» Exercise description:
Quote the listing in full, exactly as given, minus any pictures.
+ + + + +
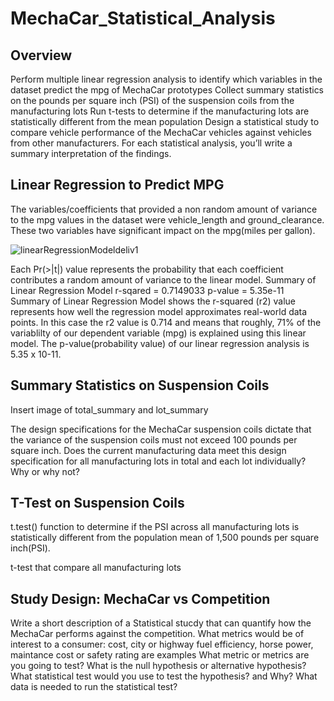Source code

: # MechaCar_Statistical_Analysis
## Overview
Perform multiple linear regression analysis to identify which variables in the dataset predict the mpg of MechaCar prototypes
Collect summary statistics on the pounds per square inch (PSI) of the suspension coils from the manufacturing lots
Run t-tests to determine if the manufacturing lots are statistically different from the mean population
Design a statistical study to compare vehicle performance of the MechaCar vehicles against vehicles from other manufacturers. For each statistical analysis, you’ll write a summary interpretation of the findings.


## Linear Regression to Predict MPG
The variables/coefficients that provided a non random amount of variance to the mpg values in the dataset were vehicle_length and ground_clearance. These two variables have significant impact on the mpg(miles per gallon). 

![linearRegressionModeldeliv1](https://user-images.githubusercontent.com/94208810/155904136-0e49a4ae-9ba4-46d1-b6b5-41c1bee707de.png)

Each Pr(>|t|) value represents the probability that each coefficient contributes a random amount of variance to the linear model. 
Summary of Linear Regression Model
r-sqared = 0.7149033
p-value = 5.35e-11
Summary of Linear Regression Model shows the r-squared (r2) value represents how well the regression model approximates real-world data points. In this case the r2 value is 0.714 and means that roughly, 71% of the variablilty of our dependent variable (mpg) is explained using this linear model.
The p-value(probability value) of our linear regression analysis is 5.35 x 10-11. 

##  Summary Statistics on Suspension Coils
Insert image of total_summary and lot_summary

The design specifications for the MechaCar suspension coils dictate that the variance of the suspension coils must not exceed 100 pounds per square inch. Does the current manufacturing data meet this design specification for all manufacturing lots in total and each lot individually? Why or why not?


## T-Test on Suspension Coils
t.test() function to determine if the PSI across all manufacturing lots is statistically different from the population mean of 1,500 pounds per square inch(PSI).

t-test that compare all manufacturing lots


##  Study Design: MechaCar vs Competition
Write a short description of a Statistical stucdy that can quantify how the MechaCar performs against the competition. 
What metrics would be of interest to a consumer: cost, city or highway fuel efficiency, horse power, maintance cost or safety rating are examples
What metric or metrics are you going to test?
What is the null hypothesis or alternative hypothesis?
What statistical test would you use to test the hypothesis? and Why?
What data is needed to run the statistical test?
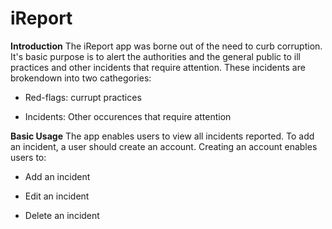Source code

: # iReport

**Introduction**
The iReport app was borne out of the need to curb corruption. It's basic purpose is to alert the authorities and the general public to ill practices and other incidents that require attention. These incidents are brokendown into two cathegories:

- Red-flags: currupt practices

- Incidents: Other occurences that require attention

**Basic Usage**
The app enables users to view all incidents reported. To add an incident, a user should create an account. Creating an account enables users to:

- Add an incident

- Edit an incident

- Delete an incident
+ + + + +
» Solution to this problem:
Source code

: # MechaCar_Statistical_Analysis
## Overview
Perform multiple linear regression analysis to identify which variables in the dataset predict the mpg of MechaCar prototypes
Collect summary statistics on the pounds per square inch (PSI) of the suspension coils from the manufacturing lots
Run t-tests to determine if the manufacturing lots are statistically different from the mean population
Design a statistical study to compare vehicle performance of the MechaCar vehicles against vehicles from other manufacturers. For each statistical analysis, you’ll write a summary interpretation of the findings.


## Linear Regression to Predict MPG
The variables/coefficients that provided a non random amount of variance to the mpg values in the dataset were vehicle_length and ground_clearance. These two variables have significant impact on the mpg(miles per gallon). 

![linearRegressionModeldeliv1](https://user-images.githubusercontent.com/94208810/155904136-0e49a4ae-9ba4-46d1-b6b5-41c1bee707de.png)

Each Pr(>|t|) value represents the probability that each coefficient contributes a random amount of variance to the linear model. 
Summary of Linear Regression Model
r-sqared = 0.7149033
p-value = 5.35e-11
Summary of Linear Regression Model shows the r-squared (r2) value represents how well the regression model approximates real-world data points. In this case the r2 value is 0.714 and means that roughly, 71% of the variablilty of our dependent variable (mpg) is explained using this linear model.
The p-value(probability value) of our linear regression analysis is 5.35 x 10-11. 

##  Summary Statistics on Suspension Coils
Insert image of total_summary and lot_summary

The design specifications for the MechaCar suspension coils dictate that the variance of the suspension coils must not exceed 100 pounds per square inch. Does the current manufacturing data meet this design specification for all manufacturing lots in total and each lot individually? Why or why not?


## T-Test on Suspension Coils
t.test() function to determine if the PSI across all manufacturing lots is statistically different from the population mean of 1,500 pounds per square inch(PSI).

t-test that compare all manufacturing lots


##  Study Design: MechaCar vs Competition
Write a short description of a Statistical stucdy that can quantify how the MechaCar performs against the competition. 
What metrics would be of interest to a consumer: cost, city or highway fuel efficiency, horse power, maintance cost or safety rating are examples
What metric or metrics are you going to test?
What is the null hypothesis or alternative hypothesis?
What statistical test would you use to test the hypothesis? and Why?
What data is needed to run the statistical test?
Source code

: # iReport

**Introduction**
The iReport app was borne out of the need to curb corruption. It's basic purpose is to alert the authorities and the general public to ill practices and other incidents that require attention. These incidents are brokendown into two cathegories:

- Red-flags: currupt practices

- Incidents: Other occurences that require attention

**Basic Usage**
The app enables users to view all incidents reported. To add an incident, a user should create an account. Creating an account enables users to:

- Add an incident

- Edit an incident

- Delete an incident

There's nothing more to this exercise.